*** Begin section ***

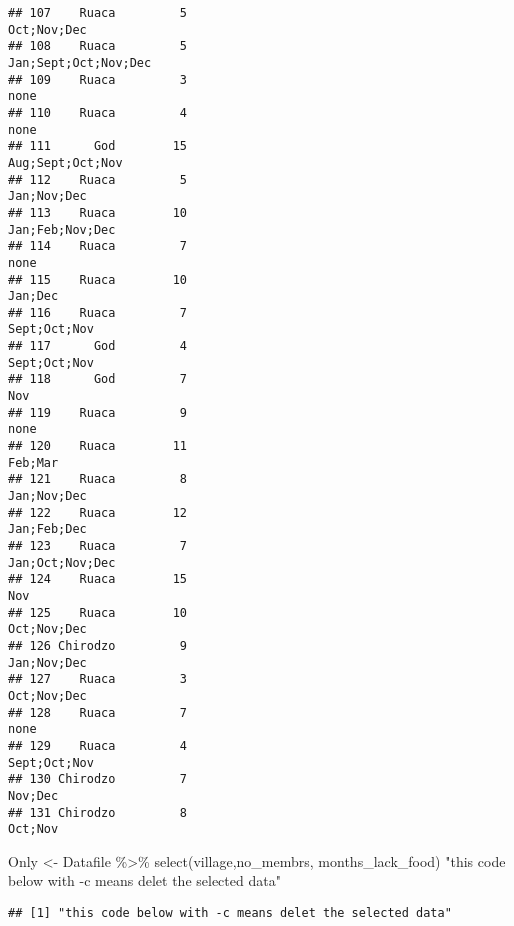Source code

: \documentclass[
]{article}
\newenvironment{Shaded}{\begin{snugshade}}{\end{snugshade}}
\newcommand{\FunctionTok}[1]{\textcolor[rgb]{0.00,0.00,0.00}{#1}}
\newcommand{\NormalTok}[1]{#1}
\newcommand{\OtherTok}[1]{\textcolor[rgb]{0.56,0.35,0.01}{#1}}
\newcommand{\SpecialCharTok}[1]{\textcolor[rgb]{0.00,0.00,0.00}{#1}}
\newcommand{\StringTok}[1]{\textcolor[rgb]{0.31,0.60,0.02}{#1}}
\begin{document}
\begin{verbatim}
## 107    Ruaca         5                                    Oct;Nov;Dec
## 108    Ruaca         5                           Jan;Sept;Oct;Nov;Dec
## 109    Ruaca         3                                           none
## 110    Ruaca         4                                           none
## 111      God        15                               Aug;Sept;Oct;Nov
## 112    Ruaca         5                                    Jan;Nov;Dec
## 113    Ruaca        10                                Jan;Feb;Nov;Dec
## 114    Ruaca         7                                           none
## 115    Ruaca        10                                        Jan;Dec
## 116    Ruaca         7                                   Sept;Oct;Nov
## 117      God         4                                   Sept;Oct;Nov
## 118      God         7                                            Nov
## 119    Ruaca         9                                           none
## 120    Ruaca        11                                        Feb;Mar
## 121    Ruaca         8                                    Jan;Nov;Dec
## 122    Ruaca        12                                    Jan;Feb;Dec
## 123    Ruaca         7                                Jan;Oct;Nov;Dec
## 124    Ruaca        15                                            Nov
## 125    Ruaca        10                                    Oct;Nov;Dec
## 126 Chirodzo         9                                    Jan;Nov;Dec
## 127    Ruaca         3                                    Oct;Nov;Dec
## 128    Ruaca         7                                           none
## 129    Ruaca         4                                   Sept;Oct;Nov
## 130 Chirodzo         7                                        Nov;Dec
## 131 Chirodzo         8                                        Oct;Nov
\end{verbatim}

\begin{Shaded}
\begin{Highlighting}[]
\NormalTok{Only }\OtherTok{\textless{}{-}}\NormalTok{ Datafile }\SpecialCharTok{\%\textgreater{}\%} 
  \FunctionTok{select}\NormalTok{(village,no\_membrs, months\_lack\_food)}
\StringTok{"this code below with {-}c means delet the selected data"}
\end{Highlighting}
\end{Shaded}

\begin{verbatim}
## [1] "this code below with -c means delet the selected data"
\end{verbatim}
\end{document}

*** End section ***

WORK TO COMPLETE → Take each line in the listing that has the word "SpecialCharTok" and copy it.

RESULT OF THIS TASK →
\newcommand{\SpecialCharTok}[1]{\textcolor[rgb]{0.00,0.00,0.00}{#1}}
\NormalTok{Only }\OtherTok{\textless{}{-}}\NormalTok{ Datafile }\SpecialCharTok{\%\textgreater{}\%} 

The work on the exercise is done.